Stored data

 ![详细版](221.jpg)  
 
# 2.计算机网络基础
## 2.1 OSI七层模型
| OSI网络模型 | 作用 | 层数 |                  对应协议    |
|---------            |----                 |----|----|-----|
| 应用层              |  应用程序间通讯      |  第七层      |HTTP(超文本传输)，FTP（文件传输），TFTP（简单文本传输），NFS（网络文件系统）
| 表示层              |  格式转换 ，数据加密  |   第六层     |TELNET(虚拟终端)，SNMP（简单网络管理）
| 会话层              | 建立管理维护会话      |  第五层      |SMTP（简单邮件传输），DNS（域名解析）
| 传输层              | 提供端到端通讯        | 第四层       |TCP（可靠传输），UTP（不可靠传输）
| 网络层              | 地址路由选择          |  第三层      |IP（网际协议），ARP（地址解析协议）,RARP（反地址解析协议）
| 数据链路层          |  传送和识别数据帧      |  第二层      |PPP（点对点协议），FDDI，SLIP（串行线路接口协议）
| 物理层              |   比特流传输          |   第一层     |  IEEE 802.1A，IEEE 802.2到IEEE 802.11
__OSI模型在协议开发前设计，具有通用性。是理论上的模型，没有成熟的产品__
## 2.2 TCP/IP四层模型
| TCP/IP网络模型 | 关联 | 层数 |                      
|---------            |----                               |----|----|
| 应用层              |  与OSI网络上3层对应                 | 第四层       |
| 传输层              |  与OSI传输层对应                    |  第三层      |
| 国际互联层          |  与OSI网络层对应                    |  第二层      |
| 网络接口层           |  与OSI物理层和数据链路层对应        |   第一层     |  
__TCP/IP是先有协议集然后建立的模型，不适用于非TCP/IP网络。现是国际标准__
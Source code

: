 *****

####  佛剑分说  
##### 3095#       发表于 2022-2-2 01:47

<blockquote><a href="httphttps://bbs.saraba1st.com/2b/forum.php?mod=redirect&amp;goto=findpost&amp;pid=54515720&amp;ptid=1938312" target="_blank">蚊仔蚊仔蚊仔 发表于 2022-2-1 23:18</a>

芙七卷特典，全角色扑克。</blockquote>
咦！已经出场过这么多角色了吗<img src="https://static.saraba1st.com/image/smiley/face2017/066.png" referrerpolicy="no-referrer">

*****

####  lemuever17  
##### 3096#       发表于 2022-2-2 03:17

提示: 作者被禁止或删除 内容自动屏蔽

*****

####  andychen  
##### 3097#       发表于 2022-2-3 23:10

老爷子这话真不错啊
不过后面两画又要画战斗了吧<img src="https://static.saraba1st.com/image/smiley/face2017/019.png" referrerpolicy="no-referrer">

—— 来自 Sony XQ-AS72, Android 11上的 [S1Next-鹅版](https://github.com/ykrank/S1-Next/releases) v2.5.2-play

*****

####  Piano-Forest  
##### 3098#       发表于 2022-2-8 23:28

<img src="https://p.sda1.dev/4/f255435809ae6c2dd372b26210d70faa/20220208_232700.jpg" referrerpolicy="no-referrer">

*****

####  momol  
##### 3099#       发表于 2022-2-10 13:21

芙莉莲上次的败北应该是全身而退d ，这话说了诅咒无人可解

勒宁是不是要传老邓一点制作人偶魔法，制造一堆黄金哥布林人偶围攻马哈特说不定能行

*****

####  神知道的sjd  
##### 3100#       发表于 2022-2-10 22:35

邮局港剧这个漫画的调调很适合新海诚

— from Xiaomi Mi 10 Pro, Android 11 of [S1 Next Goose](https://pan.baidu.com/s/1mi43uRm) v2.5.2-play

**EXERCISE AIM:**
Search the entries above for the word "Android", and copy every line where it occurs.

**RESPONSE BELOW:**
—— 来自 Sony XQ-AS72, Android 11上的 [S1Next-鹅版](https://github.com/ykrank/S1-Next/releases) v2.5.2-play
— from Xiaomi Mi 10 Pro, Android 11 of [S1 Next Goose](https://pan.baidu.com/s/1mi43uRm) v2.5.2-play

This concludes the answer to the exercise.